**ASSIGNMENT:** Go over the entries and report the lines where the word "comandos" occurs.

====== RECORDS FOR THE EXERCISE

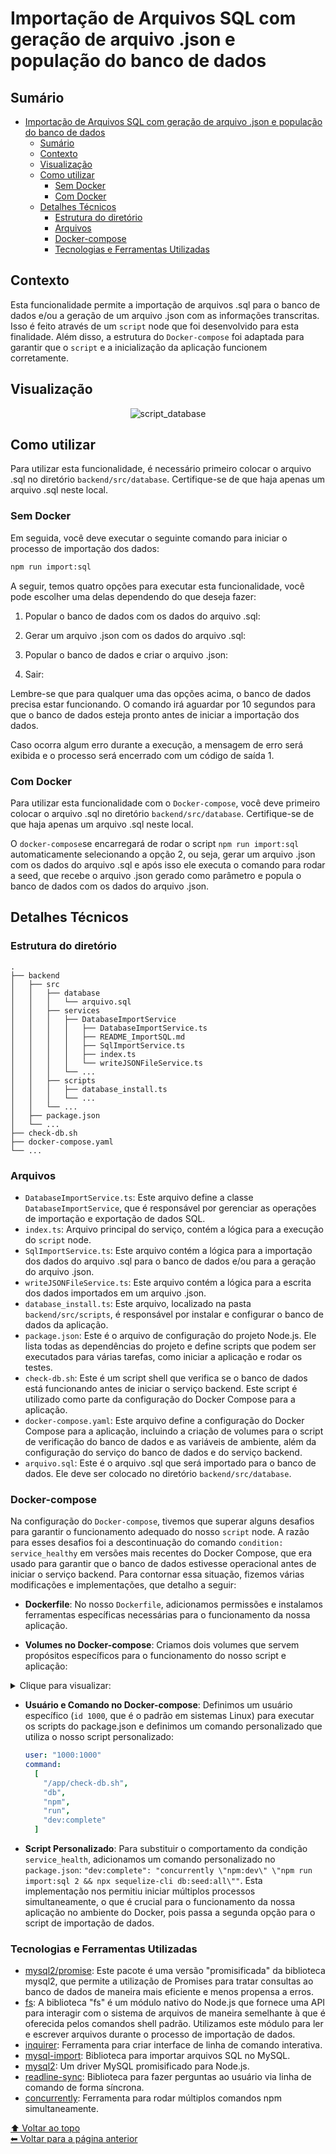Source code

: # Importação de Arquivos SQL com geração de arquivo .json e população do banco de dados

## Sumário

- [Importação de Arquivos SQL com geração de arquivo .json e população do banco de dados](#importação-de-arquivos-sql-com-geração-de-arquivo-json-e-população-do-banco-de-dados)
  - [Sumário](#sumário)
  - [Contexto](#contexto)
  - [Visualização](#visualização)
  - [Como utilizar](#como-utilizar)
    - [Sem Docker](#sem-docker)
    - [Com Docker](#com-docker)
  - [Detalhes Técnicos](#detalhes-técnicos)
    - [Estrutura do diretório](#estrutura-do-diretório)
    - [Arquivos](#arquivos)
    - [Docker-compose](#docker-compose)
    - [Tecnologias e Ferramentas Utilizadas](#tecnologias-e-ferramentas-utilizadas)

## Contexto

Esta funcionalidade permite a importação de arquivos .sql para o banco de dados e/ou a geração de um arquivo .json com as informações transcritas. Isso é feito através de um `script` node que foi desenvolvido para esta finalidade. Além disso, a estrutura do `Docker-compose` foi adaptada para garantir que o `script` e a inicialização da aplicação funcionem corretamente.

## Visualização

<!-- **Visualização:** -->

<div align="center">

![script_database](https://github.com/imsamuelcovalero/Desafio_Shopper/assets/98184355/825d677d-6ff8-4013-9a86-9671e57479e9)

</div>

## Como utilizar

Para utilizar esta funcionalidade, é necessário primeiro colocar o arquivo .sql no diretório `backend/src/database`. Certifique-se de que haja apenas um arquivo .sql neste local.

### Sem Docker

Em seguida, você deve executar o seguinte comando para iniciar o processo de importação dos dados:

```bash
npm run import:sql
```

A seguir, temos quatro opções para executar esta funcionalidade, você pode escolher uma delas dependendo do que deseja fazer:

1. Popular o banco de dados com os dados do arquivo .sql:

2. Gerar um arquivo .json com os dados do arquivo .sql:

3. Popular o banco de dados e criar o arquivo .json:

4. Sair:

Lembre-se que para qualquer uma das opções acima, o banco de dados precisa estar funcionando. O comando irá aguardar por 10 segundos para que o banco de dados esteja pronto antes de iniciar a importação dos dados.

Caso ocorra algum erro durante a execução, a mensagem de erro será exibida e o processo será encerrado com um código de saída 1.

### Com Docker

Para utilizar esta funcionalidade com o `Docker-compose`, você deve primeiro colocar o arquivo .sql no diretório `backend/src/database`. Certifique-se de que haja apenas um arquivo .sql neste local.

O `docker-compose`se encarregará de rodar o script `npm run import:sql` automaticamente selecionando a opção 2, ou seja, gerar um arquivo .json com os dados do arquivo .sql e após isso ele executa o comando para rodar a seed, que recebe o arquivo .json gerado como parâmetro e popula o banco de dados com os dados do arquivo .json.

## Detalhes Técnicos

### Estrutura do diretório

```
.
├── backend
│   ├── src
│   │   ├── database
│   │   │   └── arquivo.sql
│   │   ├── services
│   │   │   ├── DatabaseImportService
│   │   │   │   ├── DatabaseImportService.ts
│   │   │   │   ├── README_ImportSQL.md
│   │   │   │   ├── SqlImportService.ts
│   │   │   │   ├── index.ts
│   │   │   │   └── writeJSONFileService.ts
│   │   │   └── ...
│   │   ├── scripts
│   │   │   ├── database_install.ts
│   │   │   └── ...
│   │   └── ...
│   ├── package.json
│   └── ...
├── check-db.sh
├── docker-compose.yaml
└── ...
```

### Arquivos

- `DatabaseImportService.ts`: Este arquivo define a classe `DatabaseImportService`, que é responsável por gerenciar as operações de importação e exportação de dados SQL.
- `index.ts`: Arquivo principal do serviço, contém a lógica para a execução do `script` node.
- `SqlImportService.ts`: Este arquivo contém a lógica para a importação dos dados do arquivo .sql para o banco de dados e/ou para a geração do arquivo .json.
- `writeJSONFileService.ts`: Este arquivo contém a lógica para a escrita dos dados importados em um arquivo .json.
- `database_install.ts`: Este arquivo, localizado na pasta `backend/src/scripts`, é responsável por instalar e configurar o banco de dados da aplicação.
- `package.json`: Este é o arquivo de configuração do projeto Node.js. Ele lista todas as dependências do projeto e define scripts que podem ser executados para várias tarefas, como iniciar a aplicação e rodar os testes.
- `check-db.sh`: Este é um script shell que verifica se o banco de dados está funcionando antes de iniciar o serviço backend. Este script é utilizado como parte da configuração do Docker Compose para a aplicação.
- `docker-compose.yaml`: Este arquivo define a configuração do Docker Compose para a aplicação, incluindo a criação de volumes para o script de verificação do banco de dados e as variáveis de ambiente, além da configuração do serviço do banco de dados e do serviço backend.
- `arquivo.sql`: Este é o arquivo .sql que será importado para o banco de dados. Ele deve ser colocado no diretório `backend/src/database`.

### Docker-compose

Na configuração do `Docker-compose`, tivemos que superar alguns desafios para garantir o funcionamento adequado do nosso `script` node. A razão para esses desafios foi a descontinuação do comando `condition: service_healthy` em versões mais recentes do Docker Compose, que era usado para garantir que o banco de dados estivesse operacional antes de iniciar o serviço backend. Para contornar essa situação, fizemos várias modificações e implementações, que detalho a seguir:

- **Dockerfile**: No nosso `Dockerfile`, adicionamos permissões e instalamos ferramentas específicas necessárias para o funcionamento da nossa aplicação.

- **Volumes no Docker-compose**: Criamos dois volumes que servem propósitos específicos para o funcionamento do nosso script e aplicação:

<details>
<summary>Clique para visualizar:</summary>

  1. `./check-db.sh:/app/check-db.sh`: Este volume mapeia o nosso script personalizado `check-db.sh`, presente no diretório raiz do nosso projeto, para a pasta `/app` dentro do container Docker. O script `check-db.sh` é utilizado para verificar se o banco de dados está operacional antes de iniciar o serviço backend, uma função que era realizada pelo comando `condition: service_healthy` em versões anteriores do Docker Compose.

  2. `./backend/.docker.env:/app-backend/.env`: Este volume mapeia o arquivo `.docker.env` presente no diretório `backend` do nosso projeto para a pasta `/app-backend` dentro do container Docker. O arquivo `.env` contém variáveis de ambiente necessárias para a execução do nosso script e da aplicação em geral.

  ```yaml
  volumes:
  - ./check-db.sh:/app/check-db.sh
  - ./backend/.docker.env:/app-backend/.env
  ```

</details>

- **Usuário e Comando no Docker-compose**:
  Definimos um usuário específico (`id 1000`, que é o padrão em sistemas Linux) para executar os scripts do package.json e definimos um comando personalizado que utiliza o nosso script personalizado:

  ```yaml
  user: "1000:1000"
  command:
    [
      "/app/check-db.sh",
      "db",
      "npm",
      "run",
      "dev:complete"
    ]
  ```

- **Script Personalizado**: Para substituir o comportamento da condição `service_health`, adicionamos um comando personalizado no `package.json`: `"dev:complete": "concurrently \"npm:dev\" \"npm run import:sql 2 && npx sequelize-cli db:seed:all\""`. Esta implementação nos permitiu iniciar múltiplos processos simultaneamente, o que é crucial para o funcionamento da nossa aplicação no ambiente do Docker, pois passa a segunda opção para o script de importação de dados.

### Tecnologias e Ferramentas Utilizadas

- [mysql2/promise](https://www.npmjs.com/package/mysql2): Este pacote é uma versão "promisificada" da biblioteca mysql2, que permite a utilização de Promises para tratar consultas ao banco de dados de maneira mais eficiente e menos propensa a erros.
- [fs](https://nodejs.org/api/fs.html): A biblioteca "fs" é um módulo nativo do Node.js que fornece uma API para interagir com o sistema de arquivos de maneira semelhante à que é oferecida pelos comandos shell padrão. Utilizamos este módulo para ler e escrever arquivos durante o processo de importação de dados.
- [inquirer](https://www.npmjs.com/package/inquirer): Ferramenta para criar interface de linha de comando interativa.
- [mysql-import](https://www.npmjs.com/package/mysql-import): Biblioteca para importar arquivos SQL no MySQL.
- [mysql2](https://www.npmjs.com/package/mysql2): Um driver MySQL promisificado para Node.js.
- [readline-sync](https://www.npmjs.com/package/readline-sync): Biblioteca para fazer perguntas ao usuário via linha de comando de forma síncrona.
- [concurrently](https://www.npmjs.com/package/concurrently): Ferramenta para rodar múltiplos comandos npm simultaneamente.

[⬆ Voltar ao topo](#importação-de-arquivos-sql)<br>
[⬅ Voltar para a página anterior](../../../README.md)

============

**RESPONSE AREA:**
- [fs](https://nodejs.org/api/fs.html): A biblioteca "fs" é um módulo nativo do Node.js que fornece uma API para interagir com o sistema de arquivos de maneira semelhante à que é oferecida pelos comandos shell padrão. Utilizamos este módulo para ler e escrever arquivos durante o processo de importação de dados.
- [concurrently](https://www.npmjs.com/package/concurrently): Ferramenta para rodar múltiplos comandos npm simultaneamente.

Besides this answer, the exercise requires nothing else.